- _What is needed_:
From the line that contains "Follow me on" down to the final line below, please repeat each line exactly and nothing more, with no pictures.

- _Rendered images with source text_:
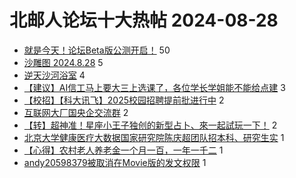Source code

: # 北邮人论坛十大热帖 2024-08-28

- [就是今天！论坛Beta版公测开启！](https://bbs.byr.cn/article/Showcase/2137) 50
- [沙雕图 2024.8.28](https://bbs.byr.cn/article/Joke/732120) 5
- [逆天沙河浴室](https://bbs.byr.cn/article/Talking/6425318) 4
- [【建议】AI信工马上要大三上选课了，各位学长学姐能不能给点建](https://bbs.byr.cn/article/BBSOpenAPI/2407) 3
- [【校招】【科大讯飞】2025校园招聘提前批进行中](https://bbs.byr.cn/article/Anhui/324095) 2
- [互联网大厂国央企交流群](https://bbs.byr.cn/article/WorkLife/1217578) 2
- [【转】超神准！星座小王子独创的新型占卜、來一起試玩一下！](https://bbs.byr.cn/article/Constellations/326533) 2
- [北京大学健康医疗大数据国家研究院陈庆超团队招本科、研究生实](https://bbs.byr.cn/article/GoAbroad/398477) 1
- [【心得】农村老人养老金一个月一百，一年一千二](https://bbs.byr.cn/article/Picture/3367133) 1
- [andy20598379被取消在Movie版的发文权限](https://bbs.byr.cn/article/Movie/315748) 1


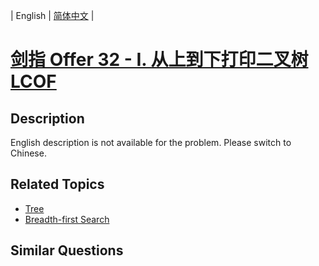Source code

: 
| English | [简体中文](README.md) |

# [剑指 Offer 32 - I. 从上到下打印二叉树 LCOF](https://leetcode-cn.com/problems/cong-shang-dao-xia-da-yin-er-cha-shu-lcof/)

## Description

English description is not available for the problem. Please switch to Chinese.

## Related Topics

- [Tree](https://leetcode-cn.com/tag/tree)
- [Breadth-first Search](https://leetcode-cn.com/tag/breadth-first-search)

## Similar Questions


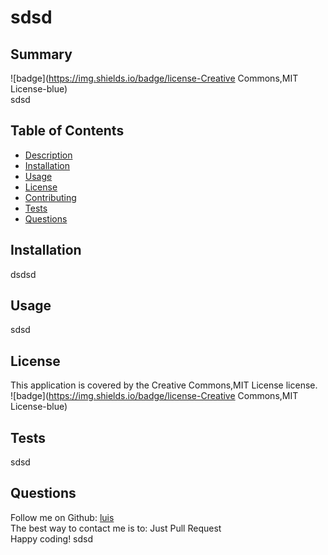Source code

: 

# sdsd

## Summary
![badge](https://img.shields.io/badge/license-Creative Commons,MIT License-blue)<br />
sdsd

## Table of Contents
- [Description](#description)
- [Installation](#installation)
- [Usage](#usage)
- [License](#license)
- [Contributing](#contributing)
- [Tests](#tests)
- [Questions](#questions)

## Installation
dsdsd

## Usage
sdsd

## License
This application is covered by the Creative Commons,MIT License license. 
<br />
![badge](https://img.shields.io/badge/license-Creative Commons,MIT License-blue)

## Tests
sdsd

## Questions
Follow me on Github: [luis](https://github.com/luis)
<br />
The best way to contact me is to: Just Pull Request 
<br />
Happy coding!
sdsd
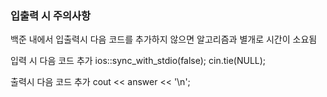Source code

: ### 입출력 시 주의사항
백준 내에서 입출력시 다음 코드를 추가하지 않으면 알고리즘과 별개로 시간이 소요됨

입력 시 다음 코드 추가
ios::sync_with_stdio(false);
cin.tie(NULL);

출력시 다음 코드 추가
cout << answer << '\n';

- _Response below_:
Follow me on Github: [luis](https://github.com/luis)
<br />
The best way to contact me is to: Just Pull Request 
<br />
Happy coding!
sdsd
Source code

: ### 입출력 시 주의사항
백준 내에서 입출력시 다음 코드를 추가하지 않으면 알고리즘과 별개로 시간이 소요됨

입력 시 다음 코드 추가
ios::sync_with_stdio(false);
cin.tie(NULL);

출력시 다음 코드 추가
cout << answer << '\n';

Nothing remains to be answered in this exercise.